The source had access to the administration of Gov. Walker for more than a year. As for the allegations, while they paint a portrait that resembles what went on in the county executive’s office, it’s unclear exactly how much campaigning was being done on state time.
There is an inevitable overlap between politics and governing and it is impossible to completely separate them. And as a recent JS analysis notes, the issue of private emails has come up in the administration of President Barack Obama and for other politicians.
But Wisconsin has established a bright line regarding campaigning on public time, with harsh consequences for those who cross it. In 2002 prosecutors launched an investigation of ringleaders in the now-outlawed legislative caucus system, which resulted in convictions of five legislators and several staff members from both parties. The case of star Republican and former Assembly Speaker Scott Jensen, who was essentially barred from public office as a result of the charges against him, stands as a frightening example to other politicians that they would be wise to avoid campaigning or overseeing such activities on government time.
Walker himself conceded that the John Doe investigation which brought convictions against several of his county executive staff resulted in “some charges, which in retrospect seem to be pretty legitimate,” as he put it in yesterday’s JS story.
As for the idea that every politician is campaigning on government time, Walker told the newspaper he doesn’t subscribe to the “everybody does it” defense when it comes to mixing campaign and government work, saying, “if that was the case I wouldn’t have a campaign staff… I mean, I have a pretty elaborate campaign staff.”
But Walker, after his 2010 election, brought much of that campaign staff into the governor’s office.
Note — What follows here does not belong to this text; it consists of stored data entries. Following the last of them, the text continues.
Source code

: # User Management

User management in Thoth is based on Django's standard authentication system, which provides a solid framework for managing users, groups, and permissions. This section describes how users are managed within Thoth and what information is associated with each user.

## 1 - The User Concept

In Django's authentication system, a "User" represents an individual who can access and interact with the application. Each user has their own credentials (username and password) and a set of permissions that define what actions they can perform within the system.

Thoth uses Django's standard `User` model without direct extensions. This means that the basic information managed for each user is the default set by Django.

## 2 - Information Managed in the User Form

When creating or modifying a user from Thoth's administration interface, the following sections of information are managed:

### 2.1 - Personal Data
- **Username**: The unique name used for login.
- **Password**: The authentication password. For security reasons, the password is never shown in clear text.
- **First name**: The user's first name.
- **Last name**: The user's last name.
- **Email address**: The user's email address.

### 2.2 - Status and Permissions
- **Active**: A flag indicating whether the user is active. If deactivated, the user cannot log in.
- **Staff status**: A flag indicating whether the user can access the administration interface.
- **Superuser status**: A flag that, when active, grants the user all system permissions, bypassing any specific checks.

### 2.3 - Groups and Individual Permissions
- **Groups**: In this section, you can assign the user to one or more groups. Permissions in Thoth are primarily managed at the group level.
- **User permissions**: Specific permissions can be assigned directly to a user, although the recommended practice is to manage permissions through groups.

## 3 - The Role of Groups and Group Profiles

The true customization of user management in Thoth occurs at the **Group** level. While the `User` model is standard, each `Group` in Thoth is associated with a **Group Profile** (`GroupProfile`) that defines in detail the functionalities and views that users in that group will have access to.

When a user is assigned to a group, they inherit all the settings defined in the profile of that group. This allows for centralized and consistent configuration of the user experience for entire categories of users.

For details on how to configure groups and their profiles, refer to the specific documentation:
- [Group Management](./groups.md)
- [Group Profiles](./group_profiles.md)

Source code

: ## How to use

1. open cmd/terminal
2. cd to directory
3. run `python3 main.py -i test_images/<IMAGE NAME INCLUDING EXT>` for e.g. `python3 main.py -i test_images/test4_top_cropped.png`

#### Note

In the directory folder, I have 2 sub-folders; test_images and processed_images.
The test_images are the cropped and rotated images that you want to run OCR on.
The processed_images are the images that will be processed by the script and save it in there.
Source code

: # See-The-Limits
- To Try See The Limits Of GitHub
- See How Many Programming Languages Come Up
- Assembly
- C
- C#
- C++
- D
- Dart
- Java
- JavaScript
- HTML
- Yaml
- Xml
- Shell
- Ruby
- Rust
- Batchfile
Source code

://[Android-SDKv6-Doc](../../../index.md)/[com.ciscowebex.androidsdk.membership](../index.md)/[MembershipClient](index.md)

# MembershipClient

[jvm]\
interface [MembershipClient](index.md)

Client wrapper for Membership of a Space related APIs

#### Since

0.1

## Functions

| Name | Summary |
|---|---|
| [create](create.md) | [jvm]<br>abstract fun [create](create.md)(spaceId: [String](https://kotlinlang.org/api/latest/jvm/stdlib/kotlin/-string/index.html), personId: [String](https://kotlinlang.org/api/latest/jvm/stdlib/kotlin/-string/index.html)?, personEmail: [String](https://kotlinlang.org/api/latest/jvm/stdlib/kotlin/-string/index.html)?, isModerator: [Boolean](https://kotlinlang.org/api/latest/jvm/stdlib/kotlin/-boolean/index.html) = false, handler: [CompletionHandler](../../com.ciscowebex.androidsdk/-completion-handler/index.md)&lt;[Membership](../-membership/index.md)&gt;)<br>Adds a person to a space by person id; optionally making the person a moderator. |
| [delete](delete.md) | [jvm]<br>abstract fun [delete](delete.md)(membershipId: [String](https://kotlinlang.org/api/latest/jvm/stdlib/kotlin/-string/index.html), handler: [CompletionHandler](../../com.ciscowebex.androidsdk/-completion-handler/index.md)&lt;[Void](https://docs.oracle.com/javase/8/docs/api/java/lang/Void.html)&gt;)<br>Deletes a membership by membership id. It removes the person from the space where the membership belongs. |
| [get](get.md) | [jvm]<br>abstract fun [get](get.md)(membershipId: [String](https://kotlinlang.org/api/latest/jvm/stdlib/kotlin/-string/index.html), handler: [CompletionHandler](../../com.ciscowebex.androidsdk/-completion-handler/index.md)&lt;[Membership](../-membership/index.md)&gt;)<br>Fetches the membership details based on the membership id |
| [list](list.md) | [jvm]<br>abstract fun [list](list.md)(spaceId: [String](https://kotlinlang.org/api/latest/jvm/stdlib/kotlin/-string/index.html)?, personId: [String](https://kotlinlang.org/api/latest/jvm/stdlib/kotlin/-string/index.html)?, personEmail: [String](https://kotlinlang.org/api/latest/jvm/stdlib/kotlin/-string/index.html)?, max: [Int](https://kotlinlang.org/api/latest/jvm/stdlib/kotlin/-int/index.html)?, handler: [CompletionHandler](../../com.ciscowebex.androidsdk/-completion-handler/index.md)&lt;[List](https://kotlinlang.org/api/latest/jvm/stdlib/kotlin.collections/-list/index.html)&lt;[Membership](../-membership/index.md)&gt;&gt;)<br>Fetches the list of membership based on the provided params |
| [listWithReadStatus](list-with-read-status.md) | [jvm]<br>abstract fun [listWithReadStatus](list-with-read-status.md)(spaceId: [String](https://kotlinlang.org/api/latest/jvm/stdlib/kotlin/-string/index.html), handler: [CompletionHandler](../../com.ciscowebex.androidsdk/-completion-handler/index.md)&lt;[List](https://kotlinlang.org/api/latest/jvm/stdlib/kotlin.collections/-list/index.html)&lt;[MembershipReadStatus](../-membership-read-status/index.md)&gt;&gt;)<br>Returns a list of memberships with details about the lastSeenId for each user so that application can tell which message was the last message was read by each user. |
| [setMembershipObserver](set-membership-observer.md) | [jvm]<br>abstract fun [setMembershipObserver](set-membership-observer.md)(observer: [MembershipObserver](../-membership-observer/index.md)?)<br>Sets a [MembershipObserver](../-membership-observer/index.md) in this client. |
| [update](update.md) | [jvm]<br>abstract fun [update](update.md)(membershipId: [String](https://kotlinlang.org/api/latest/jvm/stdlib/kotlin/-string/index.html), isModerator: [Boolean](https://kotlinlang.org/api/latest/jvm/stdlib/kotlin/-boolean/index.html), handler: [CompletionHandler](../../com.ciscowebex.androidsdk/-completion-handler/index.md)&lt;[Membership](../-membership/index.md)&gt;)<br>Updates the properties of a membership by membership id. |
That included Gilkes, Ashlee Moore, Michael Brickman, Joe Fadness, Jonathan Wetzel, Patrick Hogan and Stephan Thompson, all of whom got jobs in his office. (Moore, Fadness, Wetzel and Thompson have since moved on to other jobs).
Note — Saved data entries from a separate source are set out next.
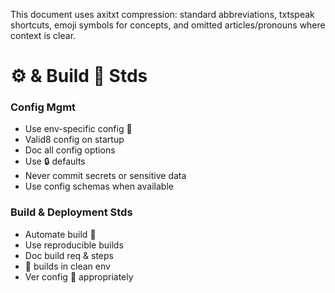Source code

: 
This document uses axitxt compression: standard abbreviations, txtspeak shortcuts, emoji symbols for concepts, and omitted articles/pronouns where context is clear.

# ⚙️ & Build 📁 Stds

### Config Mgmt

- Use env-specific config 📁
- Valid8 config on startup
- Doc all config options
- Use 🔒 defaults
- Never commit secrets or sensitive data
- Use config schemas when available

### Build & Deployment Stds

- Automate build 🔄
- Use reproducible builds
- Doc build req & steps
- 🧪 builds in clean env
- Ver config 📁 appropriately

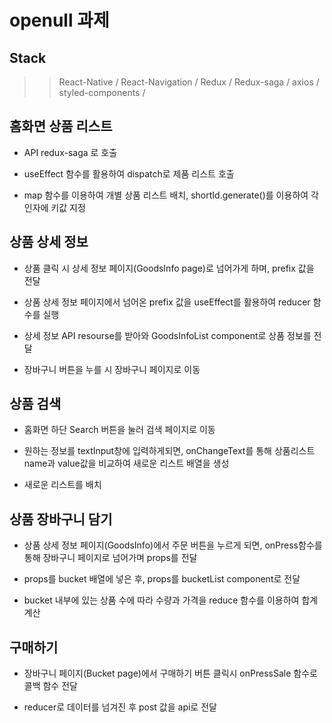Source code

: # openull 과제

## Stack

>> React-Native / 
>> React-Navigation / 
>> Redux / 
>> Redux-saga / 
>> axios / 
>> styled-components / 

## 홈화면 상품 리스트

- API redux-saga 로 호출 

- useEffect 함수를 활용하여 dispatch로 제품 리스트 호출

- map 함수를 이용하여 개별 상품 리스트 배치, shortId.generate()를 이용하여 각 인자에 키값 지정

## 상품 상세 정보

- 상품 클릭 시 상세 정보 페이지(GoodsInfo page)로 넘어가게 하며, prefix 값을 전달

- 상품 상세 정보 페이지에서 넘어온 prefix 값을 useEffect를 활용하여 reducer 함수를 실행

- 상세 정보 API resourse를 받아와 GoodsInfoList component로 상품 정보를 전달

- 장바구니 버튼을 누를 시 장바구니 페이지로 이동

## 상품 검색

- 홈화면 하단 Search 버튼을 눌러 검색 페이지로 이동

- 원하는 정보를 textInput창에 입력하게되면, onChangeText를 통해 상품리스트 name과 value값을 비교하여 새로운 리스트 배열을 생성

- 새로운 리스트를 배치

## 상품 장바구니 담기

- 상품 상세 정보 페이지(GoodsInfo)에서 주문 버튼을 누르게 되면, onPress함수를 통해 장바구니 페이지로 넘어가며 props를 전달

- props를 bucket 배열에 넣은 후, props를 bucketList component로 전달

- bucket 내부에 있는 상품 수에 따라 수량과 가격을 reduce 함수를 이용하여 합계 계산

## 구매하기

- 장바구니 페이지(Bucket page)에서 구매하기 버튼 클릭시 onPressSale 함수로 콜백 함수 전달

- reducer로 데이터를 넘겨진 후 post 값을 api로 전달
Nonetheless, Walker insists he has actually been more diligent than past governors on separating politics and governing, to the point where he instructs cabinet secretaries to stay away from politics and leave that to the campaign staff.
Not every state has established such a bright line regarding campaigning on public time, or has as strong a tradition of open records as Wisconsin. That may help explain why the national press has been underwhelmed by the revelations in the 27,000 emails from a Walker staffer released last week. The New York Times, which has given extensive coverage of the problems of Gov. Chris Christie, gave the Walker controversy a short article with no prominence. Politico called the whole thing a “snoozer” and Time Magazine suggested Walker’s travails, compared to those of Christie, amount to “little more than a week of bad press and isolated embarrassing stories about aides’ old emails.”
As for Wisconsin voters, I suspect most assume public officials do some campaigning on public time. Depending on how flagrant the examples are, the average voter may not care. So this may have little impact on Walker’s reelection effort. But it does present major issues — whether for Gov. Walker or President Obama — regarding the proper way for government officials and their staff members to conduct themselves.